TechGraph: As ESG reporting moves beyond compliance to becoming a core aspect of a company’s value proposition, how does Onlygood AI help companies reshape their sustainability narratives to resonate with both investors and consumers?
Rajeev Sinha: Onlygood provides a robust data repository and on-demand reporting in a variety of international formats. A company can use the platform to continuously inform investors, their B2B buyers, end consumers, and supply chain participants on how it is performing across ESG parameters.
The Onlygood platform can help a company near real-time track emissions against its stated climate goals through data-verified, accurate reports and deeper analytics. The company can use the platform’s analytics to convince all stakeholders of a much higher value proposition for the marketplace.
TechGraph: Given India’s diverse manufacturing ecosystem, how does Onlygood AI customize its AI-driven sustainability tools to cater to the unique challenges faced by SMEs versus large enterprises, and what role do you see for smaller companies in leading sustainability innovations?
Rajeev Sinha: The biggest challenge for MSMEs is their lack of processes around data collection, collation, and data ownership. However, the advantage that smaller companies have is their relative simplicity in organizational hierarchy, as well as fewer facilities and data streams.
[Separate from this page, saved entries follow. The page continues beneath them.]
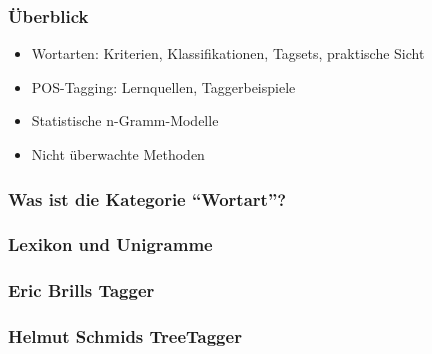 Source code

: \begin{frame}
  \frametitle{Überblick}
  \begin{itemize}
  \item Wortarten: Kriterien, Klassifikationen, Tagsets, praktische Sicht
  \item POS-Tagging: Lernquellen, Taggerbeispiele
  \item Statistische n-Gramm-Modelle
  \item Nicht überwachte Methoden
  \end{itemize}
\end{frame}

\begin{frame}
  \frametitle{Was ist die Kategorie "`Wortart"'?}  
\end{frame}

\begin{frame}
  \frametitle{Lexikon und Unigramme}

\end{frame}

\begin{frame}
  \frametitle{Eric Brills Tagger}

\end{frame}

\begin{frame}
  \frametitle{Helmut Schmids TreeTagger}
\end{frame}

\frame{
  \nocite{*}
  \printbibliography
}


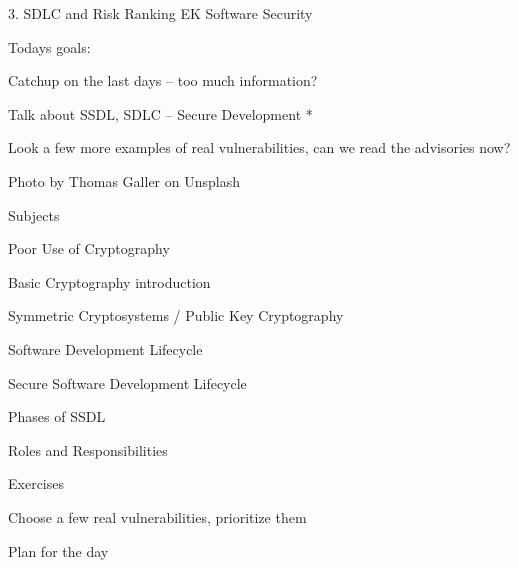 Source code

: \documentclass[Screen16to9,17pt]{foils}
\begin{document}
\mytitlepage
{3. SDLC and Risk Ranking}
{EK  Software Security}



Todays goals:
\begin{list2}
\item Catchup on the last days -- too much information?
\item Talk about SSDL, SDLC -- Secure Development *
\item Look a few more examples of real vulnerabilities, can we read the advisories now?
\end{list2}

  Photo by Thomas Galler on Unsplash




\begin{list1}
\item Subjects
\begin{list2}
\item Poor Use of Cryptography
\item Basic Cryptography introduction
\item Symmetric Cryptosystems / Public Key Cryptography
\item Software Development Lifecycle
\item Secure Software Development Lifecycle
\item Phases of SSDL
\item Roles and Responsibilities
\end{list2}
\item Exercises
\begin{list2}
\item Choose a few real vulnerabilities, prioritize them
\end{list2}
\end{list1}



Plan for the day
\end{document}
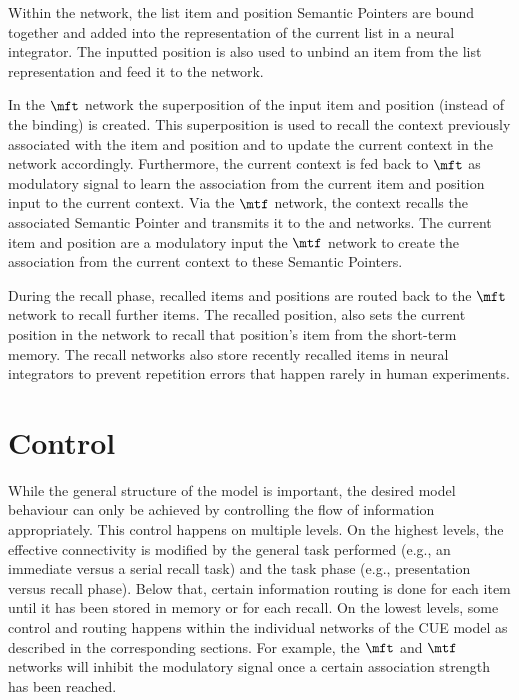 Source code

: Within the  network, the list item and position Semantic Pointers are bound together and added into the representation of the current list in a neural integrator.
The inputted position is also used to unbind an item from the list representation and feed it to the  network.

In the $\mft$ network the superposition of the input item and position (instead of the binding) is created.
This superposition is used to recall the context previously associated with the item and position and to update the current context in the  network accordingly.
Furthermore, the current context is fed back to $\mft$ as modulatory signal to learn the association from the current item and position input to the current context.
Via the $\mtf$ network, the context recalls the associated Semantic Pointer and transmits it to the  and  networks.
The current item and position are a modulatory input the $\mtf$ network to create the association from the current context to these Semantic Pointers.

During the recall phase, recalled items and positions are routed back to the $\mft$ network to recall further items.
The recalled position, also sets the current position in the  network to recall that position's item from the  short-term memory.
The recall networks also store recently recalled items in neural integrators to prevent repetition errors that happen rarely in human experiments.



\section{Control}\label{sec:control}
While the general structure of the model is important, the desired model behaviour can only be achieved by controlling the flow of information appropriately.
This control happens on multiple levels.
On the highest levels, the effective connectivity is modified by the general task performed (e.g., an immediate versus a serial recall task) and the task phase (e.g., presentation versus recall phase).
Below that, certain information routing is done for each item until it has been stored in memory or for each recall.
On the lowest levels, some control and routing happens within the individual networks of the CUE model as described in the corresponding sections.
For example, the $\mft$ and $\mtf$ networks will inhibit the modulatory signal once a certain association strength has been reached.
Onlygood is able to help these smaller companies to innovate using IoT and AI-based solutions to automate this data collection and also put in place robust processes for data governance, including verification and workflows for validation.
TechGraph: How do you balance the trade-offs between achieving immediate, measurable carbon reductions and addressing longer-term, systemic changes in sustainability practices, particularly in high-impact sectors like automotive and packaging?
Rajeev Sinha: Ensuring long-term sustainability requires automotive and packaging companies to build a clear long-term vision, set climate goals, and provide investment and incentives internally for changing organizational behavior. They should create a climate roadmap with ESG-related projects including carbon emissions, water, energy, waste, and transportation.
These ESG projects should be tracked across multiple KPIs such as their business effectiveness, ROI, impact, and of course ESG scores. Short-term projects, such as solar implementations, have to fit into a larger strategic climate roadmap but are very useful to improve the company’s culture of sustainability and help the company reach its strategic goals.
TechGraph: Looking ahead, how do you foresee the integration of AI with emerging technologies, such as blockchain, to enhance transparency and traceability in supply chain sustainability and ESG compliance on a global scale?
Rajeev Sinha: Going forward, I anticipate AI and Blockchain will be integral parts of any technology solution. Implementing AI will enable businesses to automate data collection across their supply chains, create ESG scores in real time, and improve decision-making through emissions forecasting. ESG data on a blockchain will improve supply chain efficiencies and foster greater trust in data collection processes and data values.